22.5 MB DELETION OF 13q31.1-q34 ASSOCIATED WITH HPE, DWM, AND HSCR: A CASE REPORT AND REDEFINING THE SMALLEST DELETED REGIONS

• Published in: Genetic counseling Vol. 27; no. 1; pp. 43 - 49
• Main Authors: Alp, M Y, Çebi, A H, Seyhan, S, Cansu, A, Aydin, H, Ikbal, M
• Format: Journal Article
• Language: English
• Published: Switzerland Éditions Médecine et Hygiène 2016
• Subjects: Abnormalities, Multiple - genetics; Chromosome Deletion; Chromosome Disorders - genetics; Chromosomes, Human, Pair 13 - genetics; Dandy-Walker Syndrome - genetics; Hirschsprung Disease - genetics; Holoprosencephaly - genetics; Humans; Infant; Male
• ISSN: 1015-8146

Partial deletion of the long arm of the chromosome 13, 13q deletion syndrome is a rare chromosomal disorder characterized by severe growth and mental retardation, microcephaly, facial dysmorphism, brain malformations (holoprosencephaly, Dandy-Walker malformation), distal limb defects, eye anomalies, genitourinary and gastrointestinal tract malformations (Hirschsprung's disease). Approximately 1.2 Mb region in 13q32 was suggested as minimal critical region which is responsible for severe mental and growth retardation and brain anomalies.
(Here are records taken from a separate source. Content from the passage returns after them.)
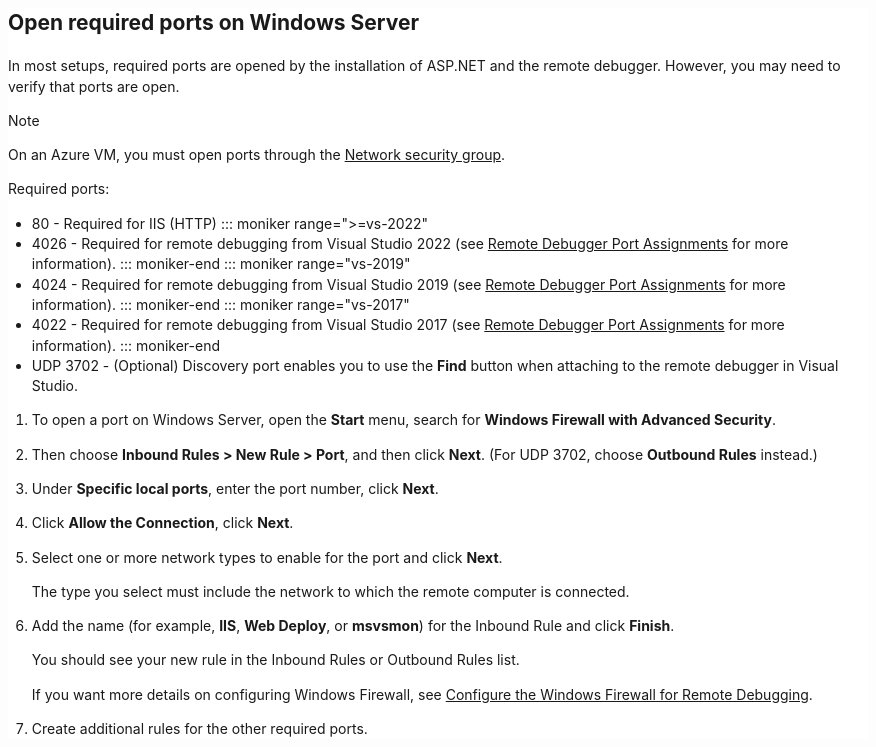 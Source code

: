 ## <a name="bkmk_openports"></a> Open required ports on Windows Server

In most setups, required ports are opened by the installation of ASP.NET and the remote debugger. However, you may need to verify that ports are open.

> [!NOTE]
> On an Azure VM, you must open ports through the [Network security group](/azure/virtual-machines/windows/nsg-quickstart-portal).

Required ports:

* 80 - Required for IIS (HTTP)
::: moniker range=">=vs-2022"
* 4026 - Required for remote debugging from Visual Studio 2022 (see [Remote Debugger Port Assignments](../debugger/remote-debugger-port-assignments.md) for more information).
::: moniker-end
::: moniker range="vs-2019"
* 4024 - Required for remote debugging from Visual Studio 2019 (see [Remote Debugger Port Assignments](../debugger/remote-debugger-port-assignments.md) for more information).
::: moniker-end
::: moniker range="vs-2017"
* 4022 - Required for remote debugging from Visual Studio 2017 (see [Remote Debugger Port Assignments](../debugger/remote-debugger-port-assignments.md) for more information).
::: moniker-end
* UDP 3702 - (Optional) Discovery port enables you to use the **Find** button when attaching to the remote debugger in Visual Studio.

1. To open a port on Windows Server, open the **Start** menu, search for **Windows Firewall with Advanced Security**.

2. Then choose **Inbound Rules > New Rule > Port**, and then click **Next**. (For UDP 3702, choose **Outbound Rules** instead.)

3. Under **Specific local ports**, enter the port number, click **Next**.

4. Click **Allow the Connection**, click **Next**.

5. Select one or more network types to enable for the port and click **Next**.

    The type you select must include the network to which the remote computer is connected.

6. Add the name (for example, **IIS**, **Web Deploy**, or **msvsmon**) for the Inbound Rule and click **Finish**.

    You should see your new rule in the Inbound Rules or Outbound Rules list.

    If you want more details on configuring Windows Firewall, see [Configure the Windows Firewall for Remote Debugging](../debugger/configure-the-windows-firewall-for-remote-debugging.md).

3. Create additional rules for the other required ports.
Here we described a male patient with de novo interstitial deletion of 13q31.1-q34 associated with short stature, microcephaly, facial dysmorphism, clinodactyly, cryptorchidism, micropenis, epilepsy, HPE, DWM, and HSCR. According to the literature review, present case indicated that smallest deleted region associated with DWM and HPE might be located at the 13q32.3, limb defects 13q34, anogenital malformations 13q33.3-34, and HSCR 13q31.1-32.1.